An approved cancer therapeutic, once used in only 1 percent of cancers, may have significant uses in the remaining 99 percent, according to a new study.
Winter said that the therapeutic was previously used in the “1 percent” of cancers that carried a mutation, or change, in the IDH1 gene. However, scientists now believe it can also be used in the “remaining 99 percent” in cancer cells that carry the wild-type, or normal, IDH1 gene, under conditions that the environment is low in magnesium.
The IDH1 gene is very critical for cancer cells living in a harsh and nutrient-deprived environment.
In nutrient-deprived environments, IDH1 will activate, producing proteins that will neutralize the reactive oxygen species that are produced in this specific environment. If the reactive species are not neutralized, they will cause damage to cells, resulting in the stunting of growth of cancer cells and their death.
Ivosidenib, which has been approved by the Food and Drug Administration (FDA), was previously used to inhibit the mutated version of IDH1 in pancreatic cancer, so that cancers will be sensitized and die.
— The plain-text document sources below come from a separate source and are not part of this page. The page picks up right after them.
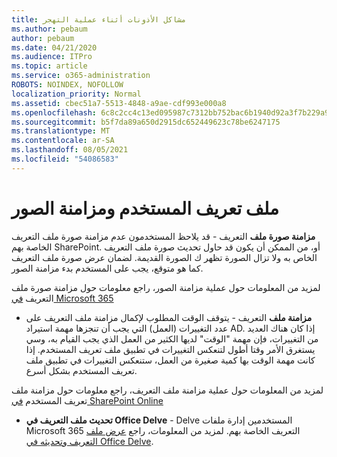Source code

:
 ```yaml
---
title: مشاكل الأذونات أثناء عملية التهجر
ms.author: pebaum
author: pebaum
ms.date: 04/21/2020
ms.audience: ITPro
ms.topic: article
ms.service: o365-administration
ROBOTS: NOINDEX, NOFOLLOW
localization_priority: Normal
ms.assetid: cbec51a7-5513-4848-a9ae-cdf993e000a8
ms.openlocfilehash: 6c8c2cc4c13ed095987c7312bb752bac6b1940d92a3f7b229a99787273cb4883
ms.sourcegitcommit: b5f7da89a650d2915dc652449623c78be6247175
ms.translationtype: MT
ms.contentlocale: ar-SA
ms.lasthandoff: 08/05/2021
ms.locfileid: "54086583"
---
```

# <a name="user-profile-and-photo-synchronization"></a>ملف تعريف المستخدم ومزامنة الصور

 **مزامنة صورة ملف** التعريف - قد يلاحظ المستخدمون عدم مزامنة صورة ملف التعريف الخاصة بهم SharePoint. أو، من الممكن أن يكون قد حاول تحديث صورة ملف التعريف الخاص به ولا تزال الصورة تظهر ك الصورة القديمة. لضمان عرض صورة ملف التعريف كما هو متوقع، يجب على المستخدم بدء مزامنة الصور. 
  
لمزيد من المعلومات حول عملية مزامنة الصور، راجع معلومات حول مزامنة صورة ملف التعريف [في Microsoft 365](https://go.microsoft.com/fwlink/?linkid=2022634)
  
- **مزامنة ملف** التعريف - يتوقف الوقت المطلوب لإكمال مزامنة ملف التعريف على عدد التغييرات (العمل) التي يجب أن تنجزها مهمة استيراد AD. إذا كان هناك العديد من التغييرات، فإن مهمة "الوقت" لديها الكثير من العمل الذي يجب القيام به، وسي يستغرق الأمر وقتا أطول لتنعكس التغييرات في تطبيق ملف تعريف المستخدم. إذا كانت مهمة الوقت بها كمية صغيرة من العمل، ستنعكس التغييرات في تطبيق ملف تعريف المستخدم بشكل أسرع. 
  
لمزيد من المعلومات حول عملية مزامنة ملف التعريف، راجع معلومات حول مزامنة ملف تعريف المستخدم [في SharePoint Online](https://go.microsoft.com/fwlink/?linkid=2022639)
    
- **تحديث ملف التعريف في Office Delve** - Delve المستخدمين إدارة ملفات Microsoft 365 التعريف الخاصة بهم. لمزيد من المعلومات، راجع [عرض ملف التعريف وتحديثه في Office Delve](https://support.office.com/article/View-and-update-your-profile-in-Office-Delve-4e84343b-eedf-45a1-aeb9-8627ccca14ba).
However, now that the researchers have identified its potency against wild-type IDH1 cancers, they have hopes that the therapeutic may be used against a wider range of cancers.
However, the study into Ivosidenib in cancer cultures has shown that it is at its most potent only under low magnesium concentrations, as magnesium prevents inhibition of IDH1.
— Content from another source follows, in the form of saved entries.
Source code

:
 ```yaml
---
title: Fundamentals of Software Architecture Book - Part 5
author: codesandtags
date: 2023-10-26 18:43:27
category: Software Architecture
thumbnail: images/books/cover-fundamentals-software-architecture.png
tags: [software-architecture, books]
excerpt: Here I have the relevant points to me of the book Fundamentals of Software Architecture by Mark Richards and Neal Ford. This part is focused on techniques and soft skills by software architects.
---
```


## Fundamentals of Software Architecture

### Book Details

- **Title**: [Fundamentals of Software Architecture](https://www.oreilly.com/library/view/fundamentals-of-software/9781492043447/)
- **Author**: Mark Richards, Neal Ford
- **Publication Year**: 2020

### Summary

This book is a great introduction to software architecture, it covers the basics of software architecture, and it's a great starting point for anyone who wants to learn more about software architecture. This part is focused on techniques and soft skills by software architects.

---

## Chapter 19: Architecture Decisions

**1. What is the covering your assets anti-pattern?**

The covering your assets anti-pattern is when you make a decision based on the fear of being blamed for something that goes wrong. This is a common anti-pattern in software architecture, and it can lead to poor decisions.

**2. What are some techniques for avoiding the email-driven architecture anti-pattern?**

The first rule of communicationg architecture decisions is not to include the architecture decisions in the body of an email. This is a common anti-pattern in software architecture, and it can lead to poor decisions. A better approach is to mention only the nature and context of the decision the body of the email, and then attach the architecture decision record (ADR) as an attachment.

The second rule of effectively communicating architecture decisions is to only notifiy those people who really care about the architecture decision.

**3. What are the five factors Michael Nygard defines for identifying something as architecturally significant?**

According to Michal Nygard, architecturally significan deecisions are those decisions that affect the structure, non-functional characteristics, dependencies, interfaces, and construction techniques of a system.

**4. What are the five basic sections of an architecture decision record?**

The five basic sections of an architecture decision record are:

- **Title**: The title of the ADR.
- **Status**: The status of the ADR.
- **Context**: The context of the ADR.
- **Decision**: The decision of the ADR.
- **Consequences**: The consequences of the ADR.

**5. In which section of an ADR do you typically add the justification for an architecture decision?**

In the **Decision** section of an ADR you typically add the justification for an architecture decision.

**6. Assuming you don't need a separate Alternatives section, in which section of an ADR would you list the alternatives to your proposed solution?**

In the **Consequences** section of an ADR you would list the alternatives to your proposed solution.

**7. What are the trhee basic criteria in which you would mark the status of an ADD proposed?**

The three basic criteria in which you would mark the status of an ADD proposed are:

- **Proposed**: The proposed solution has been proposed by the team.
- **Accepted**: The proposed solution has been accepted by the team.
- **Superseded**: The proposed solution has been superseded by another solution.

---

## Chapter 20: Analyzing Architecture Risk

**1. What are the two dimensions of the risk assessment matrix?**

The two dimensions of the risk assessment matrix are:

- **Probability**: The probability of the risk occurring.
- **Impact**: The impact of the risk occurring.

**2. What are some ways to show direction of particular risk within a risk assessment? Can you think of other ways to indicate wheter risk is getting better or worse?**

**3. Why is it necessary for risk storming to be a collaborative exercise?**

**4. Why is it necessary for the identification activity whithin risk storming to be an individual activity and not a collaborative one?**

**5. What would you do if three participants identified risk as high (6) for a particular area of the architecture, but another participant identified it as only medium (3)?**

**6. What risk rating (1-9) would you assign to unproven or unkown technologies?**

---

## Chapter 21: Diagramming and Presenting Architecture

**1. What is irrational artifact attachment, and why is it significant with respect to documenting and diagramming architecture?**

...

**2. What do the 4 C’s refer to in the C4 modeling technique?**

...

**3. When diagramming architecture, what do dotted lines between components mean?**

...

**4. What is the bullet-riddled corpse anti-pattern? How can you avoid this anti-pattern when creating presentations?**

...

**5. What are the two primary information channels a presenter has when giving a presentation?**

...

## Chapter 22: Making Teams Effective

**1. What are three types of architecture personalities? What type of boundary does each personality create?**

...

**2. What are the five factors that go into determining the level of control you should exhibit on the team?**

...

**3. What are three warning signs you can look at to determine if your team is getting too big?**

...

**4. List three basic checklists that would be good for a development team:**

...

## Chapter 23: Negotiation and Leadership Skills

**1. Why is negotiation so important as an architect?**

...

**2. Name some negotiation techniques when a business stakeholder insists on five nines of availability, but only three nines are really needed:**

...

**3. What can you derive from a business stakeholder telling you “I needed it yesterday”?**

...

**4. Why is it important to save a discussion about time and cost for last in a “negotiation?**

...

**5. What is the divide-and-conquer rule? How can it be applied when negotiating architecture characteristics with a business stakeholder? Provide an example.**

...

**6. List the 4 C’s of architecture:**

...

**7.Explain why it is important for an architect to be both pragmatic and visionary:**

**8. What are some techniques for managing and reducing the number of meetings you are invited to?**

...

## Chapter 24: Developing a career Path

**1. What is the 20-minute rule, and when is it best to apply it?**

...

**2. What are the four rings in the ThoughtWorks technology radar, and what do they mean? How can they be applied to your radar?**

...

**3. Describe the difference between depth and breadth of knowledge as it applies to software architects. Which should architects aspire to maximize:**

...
Therefore, only under low magnesium concentrations can the drug inhibit IDH1, causing damage to the cells that are reliant on IDH1 to protect them.
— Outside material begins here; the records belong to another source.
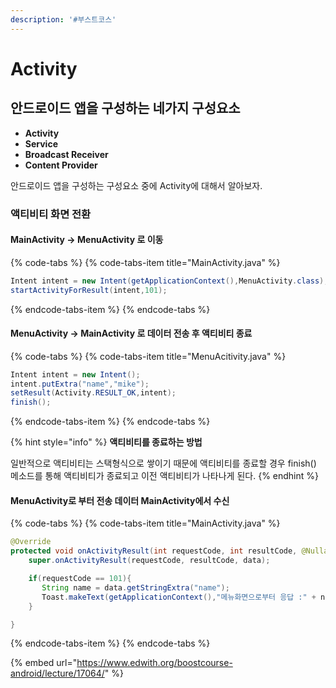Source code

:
 ```yaml
---
description: '#부스트코스'
---
```


# Activity

## 안드로이드 앱을 구성하는 네가지 구성요소

* **Activity**
* **Service**
* **Broadcast Receiver**
* **Content Provider**

안드로이드 앱을 구성하는 구성요소 중에 Activity에 대해서 알아보자.

### 액티비티 화면 전환 

#### MainActivity -&gt; MenuActivity 로 이동

{% code-tabs %}
{% code-tabs-item title="MainActivity.java" %}
```java
Intent intent = new Intent(getApplicationContext(),MenuActivity.class);
startActivityForResult(intent,101);
```
{% endcode-tabs-item %}
{% endcode-tabs %}

#### MenuActivity -&gt; MainActivity 로 데이터 전송 후 액티비티 종료 

{% code-tabs %}
{% code-tabs-item title="MenuAcitivity.java" %}
```java
Intent intent = new Intent();
intent.putExtra("name","mike");
setResult(Activity.RESULT_OK,intent);
finish();
```
{% endcode-tabs-item %}
{% endcode-tabs %}

{% hint style="info" %}
**액티비티를 종료하는 방법** 

일반적으로 액티비티는 스택형식으로 쌓이기 때문에 액티비티를 종료할 경우 finish\(\) 메소드를 통해 액티비티가 종료되고 이전 액티비티가 나타나게 된다.
{% endhint %}

#### MenuActivity로 부터 전송 데이터 MainActivity에서 수신   

{% code-tabs %}
{% code-tabs-item title="MainActivity.java" %}
```java
@Override
protected void onActivityResult(int requestCode, int resultCode, @Nullable Intent data) {
    super.onActivityResult(requestCode, resultCode, data);

    if(requestCode == 101){
       String name = data.getStringExtra("name");
       Toast.makeText(getApplicationContext(),"메뉴화면으로부터 응답 :" + name ,Toast.LENGTH_LONG).show();
    }

}
```
{% endcode-tabs-item %}
{% endcode-tabs %}

{% embed url="https://www.edwith.org/boostcourse-android/lecture/17064/" %}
The researchers also found that complete removal of the IDH1 gene from mice did not impact the wellness of the animal at the baseline, but made the mice more vulnerable to liver injury at sublethal doses of fat, suggesting partial safety of the treatment.
This finding highlights that the use of Ivosidenib as a cancer therapeutic to inhibit IDH1 in humans to stunt cancer growth—which in the worse case scenario, is akin to removing all the IDH1 genes from the body—may be safe for use in humans.
“In our hands and in pre-clinical models, wild-type IDH1 represents a true metabolic vulnerability in cancer cells and is a bona fide therapeutic target across a wide range of wild-type IDH1 cancers,” said Winter.